To help their model learn and achieve great performance on their classification task, Borjali et al used an important process known as “data augmentation” to increase the amount of training data. Some examples of data augmentation are rotating, zooming in or out, or flipping the images along an axis. This step mimics the variety of what can be encountered in real life and allows the CNN to be invariant to relative positioning or orientation of the object within the image. An “epoch” is when the model has completed one training iteration over each radiograph in the training set, and usually several hundred epochs are required in deep learning. Borjali et al trained their network for 350 epochs, and with transformations applied at each epoch to the radiographs, they state that more than 69,000 radiographs were used to train the model.

The number of epochs required is often guided by when performance ceases to improve on the validation data set. It is important to note that more epochs do not always translate to better performance. It is possible for a model to overtrain for too many epochs and “overfit” to the training data: This is demonstrated by better performance on the validation set and worsening performance on the final test set. This means the model is memorizing its training data, without learning associations that generalize to unseen data. Therefore, once performance on the validation set plateaus, training can be stopped.

How Are Models Evaluated?

Borjali et al report overall accuracy as their outcome metric. Given their 100% accuracy, this would be reflected in other performance metrics as well. However, is raw accuracy a good measure of a model's performance?

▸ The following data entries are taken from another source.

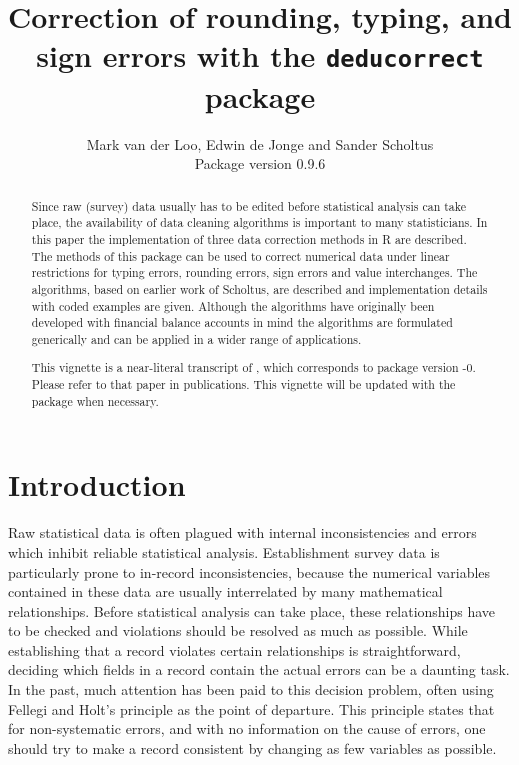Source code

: \documentclass[11pt, fleqn, a4paper]{article}
\title{Correction of rounding, typing, and sign errors with the {\tt deducorrect} package}
\author{Mark van der Loo, Edwin de Jonge and Sander Scholtus\\
{\small Package version 0.9.6}}
\begin{document}
\maketitle
\begin{abstract}

Since raw (survey) data usually has to be edited before statistical analysis
can take place, the availability of data cleaning algorithms is important to
many statisticians.  In this paper the implementation of three data correction
methods in R are described. The methods of this package can be used to correct
numerical data under linear restrictions for typing errors, rounding errors,
sign errors and value interchanges. The algorithms, based on earlier work of
Scholtus, are described and implementation details with coded examples are given.
Although the algorithms have originally been developed with financial balance
accounts in mind the algorithms are formulated generically and can be applied
in a wider range of applications.

This vignette is a near-literal transcript of \cite{loo:2011a}, which corresponds to
package version {-0}. Please refer to that paper in publications. 
This vignette will be updated with the package when necessary.

\end{abstract}

\maketitle

\newpage

\tableofcontents
\listofalgorithms
\newpage
\section{Introduction}
Raw statistical data  is often plagued with internal inconsistencies and errors
which inhibit reliable statistical analysis. Establishment survey data is
particularly prone to in-record inconsistencies, because the numerical
variables contained in these data are usually interrelated by many mathematical
relationships. Before statistical analysis can take place, these relationships
have to be checked and violations should be resolved as much as possible.
While establishing that a record violates certain relationships is
straightforward, deciding which fields in a record contain the actual errors
can be a daunting task. In the past, much attention has been paid to this
decision problem, often using Fellegi and Holt's principle \citep{fellegi:1976}
as the point of departure. This principle states that for non-systematic errors, and
with no information on the cause of errors, one should try to make a record
consistent by changing as few variables as possible.
\end{document}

When prediction models are tested on imbalanced classes, that is, outcomes are not split nearly 50/50, then raw accuracy is not a good metric. For example, if a PJI occurs in only ∼2% of an elective total knee arthroplasty cohort, an algorithm can be “98% accurate” by predicting no PJIs at all, without having learned any insight into the problem. For unbalanced classes, metrics which combine sensitivity and specificity, such as the F1 score, are preferred. Models predicting time-based outcomes such as implant survival or patient survival have their own metrics. Please see Table 1 for list of common metrics used in deep learning research.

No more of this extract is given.